FelipeFTN / Emoji-Copy

😄 Emoji copy is a versatile extension designed to simplify emoji selection and clipboard management.
https://extensions.gnome.org/extension/6242/emoji-copy/
GNU General Public License v3.0
106 stars 12 forks source link

transparency, trust, emscripten, XMLHttpRequest #53

Closed fholzer closed 4 months ago

fholzer commented 4 months ago

First off, thanks you for taking the time to work on this project.

I like browsing the source code of new project I consider using. Especially so if they are forks of prior work, looking specifically at the diff to the original source code. As someone not familiar with what emscripten usually outputs i can only guess that it is probably normal that the code it generates includes things like large base64 blobs as well XMLHttpRequest. The XMLHttpRequest is a bit confusing as there's no obvious reason for this project to make http requests - though I suppose this could be some Gnome related thing. Usually this would be a red flag from security point of view.

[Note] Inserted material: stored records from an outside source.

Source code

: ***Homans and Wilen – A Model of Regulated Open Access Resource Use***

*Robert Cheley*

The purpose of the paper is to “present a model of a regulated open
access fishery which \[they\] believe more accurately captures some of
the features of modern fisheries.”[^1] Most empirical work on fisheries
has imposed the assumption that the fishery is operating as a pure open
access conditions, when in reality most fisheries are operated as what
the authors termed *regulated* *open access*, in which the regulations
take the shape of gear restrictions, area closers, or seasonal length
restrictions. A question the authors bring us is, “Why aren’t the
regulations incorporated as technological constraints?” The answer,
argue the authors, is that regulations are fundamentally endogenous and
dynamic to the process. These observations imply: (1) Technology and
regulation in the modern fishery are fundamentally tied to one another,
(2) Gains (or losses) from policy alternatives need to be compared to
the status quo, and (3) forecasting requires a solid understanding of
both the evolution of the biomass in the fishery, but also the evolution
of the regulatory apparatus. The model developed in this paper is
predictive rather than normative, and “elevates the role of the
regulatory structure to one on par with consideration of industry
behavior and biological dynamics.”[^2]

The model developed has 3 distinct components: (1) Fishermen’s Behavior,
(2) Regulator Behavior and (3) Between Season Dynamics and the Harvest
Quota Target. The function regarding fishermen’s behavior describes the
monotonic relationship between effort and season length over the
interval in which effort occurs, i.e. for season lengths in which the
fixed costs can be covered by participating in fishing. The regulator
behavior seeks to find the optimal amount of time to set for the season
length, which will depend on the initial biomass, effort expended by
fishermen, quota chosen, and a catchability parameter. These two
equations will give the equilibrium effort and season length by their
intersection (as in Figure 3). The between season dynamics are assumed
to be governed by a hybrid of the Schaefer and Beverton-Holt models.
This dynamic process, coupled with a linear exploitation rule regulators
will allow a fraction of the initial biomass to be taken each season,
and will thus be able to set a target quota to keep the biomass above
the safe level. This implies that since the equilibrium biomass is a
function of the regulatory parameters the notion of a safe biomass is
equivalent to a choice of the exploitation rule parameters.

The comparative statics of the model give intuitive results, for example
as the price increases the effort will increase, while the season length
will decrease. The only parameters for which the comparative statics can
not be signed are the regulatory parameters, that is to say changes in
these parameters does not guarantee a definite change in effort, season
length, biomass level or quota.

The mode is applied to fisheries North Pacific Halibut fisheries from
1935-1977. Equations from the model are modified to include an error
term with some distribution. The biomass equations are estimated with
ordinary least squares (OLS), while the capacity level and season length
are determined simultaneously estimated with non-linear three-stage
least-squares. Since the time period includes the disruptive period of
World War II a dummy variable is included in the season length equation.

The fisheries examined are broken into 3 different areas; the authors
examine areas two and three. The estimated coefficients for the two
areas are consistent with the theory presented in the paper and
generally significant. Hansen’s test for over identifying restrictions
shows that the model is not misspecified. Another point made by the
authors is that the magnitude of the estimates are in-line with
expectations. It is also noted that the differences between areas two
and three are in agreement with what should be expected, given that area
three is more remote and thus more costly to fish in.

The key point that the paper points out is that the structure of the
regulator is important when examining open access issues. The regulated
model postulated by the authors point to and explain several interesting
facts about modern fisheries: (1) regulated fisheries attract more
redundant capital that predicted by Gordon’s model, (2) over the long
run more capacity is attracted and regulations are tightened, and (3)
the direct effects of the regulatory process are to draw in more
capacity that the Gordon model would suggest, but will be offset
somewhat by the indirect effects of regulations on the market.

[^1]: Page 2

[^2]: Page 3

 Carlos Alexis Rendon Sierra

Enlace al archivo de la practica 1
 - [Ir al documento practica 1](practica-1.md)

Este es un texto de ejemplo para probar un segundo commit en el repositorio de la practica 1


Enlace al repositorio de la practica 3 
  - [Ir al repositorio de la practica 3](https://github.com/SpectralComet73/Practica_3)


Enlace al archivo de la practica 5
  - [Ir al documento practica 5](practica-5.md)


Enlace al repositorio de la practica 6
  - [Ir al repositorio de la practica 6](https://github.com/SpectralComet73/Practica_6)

Anyway, where I'm going with this is that for the sake of transparency it would be really great if the repository included the source code of whatever was compiled using emscripten here, instead of the compiled code - and compile these at build time. This would drastically improve transparency wrt. what the code does.

FelipeFTN commented 4 months ago

Hello, Buddy! Thank you for sharing your thoughts about this project! 💯

I'm also a huge fan of exploring source codes, also, transparency on the way I use tools is also very important to me! 🔍 I'm very interested about your findings over this project, but I'm also quite confused about what do you mean by emscripten stuff in the project. Can you give me some examples/evidences about this? As for the XMLHttpRequest, I can ensure you the extension itself does not share any data, or communicates directly with any tracker server or anything like that. 😄 Perhaps this might be something with Gnome Extensions doing requests to its server to get any updates from extensions? I don't know, maybe further investigation might be required for this.

But I really appreciate your idea. The way it works today, all the code is manually "compiled" - through make - and the generated .zip file is sent by me to gnome extensions. A better move would be to automatically "deploy" it to gnome extensions with some sort of CI/CD. That's actually a good idea for the next features!

Anyway, for today's action on transparency, you can always check out what is the code installed into your machine. Since all the extensions are installed using the Gnome Extension app, Emoji Copy cannot control, or chose some different path or installation - it's all controlled by Gnome Extension. So, you can read the code in your machine by accessing ~/.local/share/gnome-shell/extensions/emoji-copy@felipeftn/. All the Javascript code that is compiled with Makefile should be there. 🚀

If I misunderstood something, or didn't get your idea, feel free to share some images, screenshots, links or stuff to enrich our conversation!

Thanks for your report!

fholzer commented 4 months ago

sorry, seems I forgot to add a link to the file i was referring to. Here it is: https://github.com/FelipeFTN/Emoji-Copy/blob/master/emoji-copy%40felipeftn/libs/sql/sql.js Though I realize now that the file is just downloaded from https://github.com/sql-js/sql.js/releases/tag/v1.10.2 Is it node possible to specify it as dependency and load it using e.g. require('sql-wasm.js')?

FelipeFTN commented 4 months ago

@fholzer No problem haha!

Unfortunately, we cannot import dependencies like this, by using node require. Life would be much easier if we could hahaha :sweat_smile:

That's why we need this file in libs for SQLite connection. There are not many differences between the file from libs and the file from the releases v1.10.2. We just added a line exporting with modules for compatibility with Gnome Extension.

I don't like the way we did this, but It was the only good way. We also could use a native library to achieve this, called libgda, which allows us to use SQLite directly from JavaScript. But we could not keep using this library, because of a bug in OpenSuse distributions, which the extension was not working in any way.